Improving childrens' interest in reading

Reading skills are vital. We all know that success in school and beyond will require good reading comprehension and faster readers have an advantage. As adults we also aware of the fun reading for pleasure can provide throughout our lives. Unfortunately, it can be more difficult than ever to interest kids in practising reading. In today’s world, reading has to complete with the more immediate and mesmerising appeal of television programmes, computer games, smartphone apps, streaming videos, and social media. That can make it extremely difficult for parents to help their kids develop the interest in reading that will lead them to building better reading skills.



Films like Peter Rabbit can be a wonderful way to get children interested in reading. Once they fall in love with the characters they see in the movies, or the toys they play with as they replicate what they’ve watched, you can lead them to the related books where they can spend more time exploring those characters and their world. Winnie the Pooh and other classic children’s books are great options but even newer children’s films often will have books or other materials available that describe those characters’ continuing adventures.

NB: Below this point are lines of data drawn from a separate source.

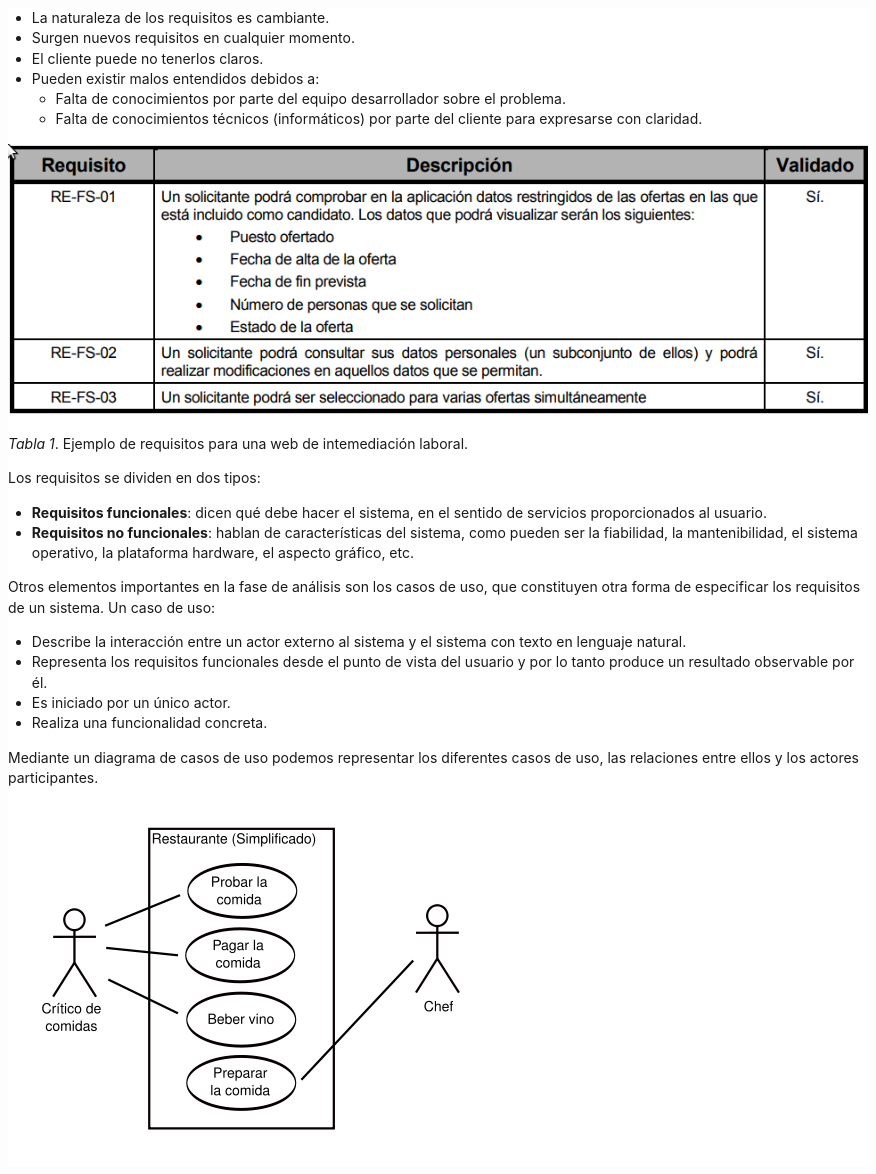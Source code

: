 * La naturaleza de los requisitos es cambiante.
* Surgen nuevos requisitos en cualquier momento.
* El cliente puede no tenerlos claros.
* Pueden existir malos entendidos debidos a:
    * Falta de conocimientos por parte del equipo desarrollador sobre el problema.
    * Falta de conocimientos técnicos (informáticos) por parte del cliente para expresarse con claridad.


![Tabla de requisitos](img/tbl01.png)

*Tabla 1*. Ejemplo de requisitos para una web de intemediación laboral.

Los requisitos se dividen en dos tipos:

* **Requisitos funcionales**: dicen qué debe hacer el sistema, en el sentido de servicios proporcionados al usuario.
* **Requisitos no funcionales**: hablan de características del sistema, como pueden ser la fiabilidad, la mantenibilidad, el sistema operativo, la plataforma hardware, el aspecto gráfico, etc.

Otros elementos importantes en la fase de análisis son los casos de uso, que constituyen otra forma de especificar los requisitos de un sistema. Un caso de uso:

* Describe la interacción entre un actor externo al sistema y el sistema con texto en lenguaje natural.
* Representa los requisitos funcionales desde el punto de vista del usuario y por lo tanto produce un resultado observable por él.
* Es iniciado por un único actor. 
* Realiza una funcionalidad concreta.


Mediante un diagrama de casos de uso podemos representar los diferentes casos de uso, las relaciones entre ellos y los actores participantes.

![Diagrama de casos de uso](img/img15-2.png)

For children learning to read, comic books can be an entertaining way for them to read without needing to face an entire page of text. For older kids, comic books and graphic novels may interest them even if books designed for their age groups don’t. There are a number of movies and television shows based on comic books or graphic novels so that can help your child develop an interest in reading the original written materials.


Share Experiences

Trying to force children to read rarely works. One way you can help get them interested is to talk about the books you like reading or discuss your favourite books as a child. Your children might have a difficult time imagining you, an ancient adult, ever being a child much less reading early childhood books. Talking about how you used to curl up with a favourite book on a rainy day or imagine yourself as having adventures in a particular book’s land of imagination could give your child more reason to take an interest.


Reading Out Loud

Reading to your children is a great way to spend quality time together and it makes a huge difference in the development of their language skills. This can become a night time ritual you can share together as your child learns to read. Once your kids know how to read, you don’t need to stop reading to them or with them. They can continue to enjoy the experience as you introduce more challenging books as your child matures. Experiencing the excitement of the written word is likely to make your children want to have reading adventures on their own. Do your best to make sure they have reading materials available either by buying books or acquiring them from a local library.


Social Settings

Sometimes the best way to interest children is something is to have them see other children who are interested. Going to a public book reading in a library or other social situation can make the experience seem more exciting. Check with your local library or bookstore to find out when someone will be doing a public reading or you can even volunteer to help. Experiencing reading as something other adults and older children enjoy may have a great impact, even on reluctant readers.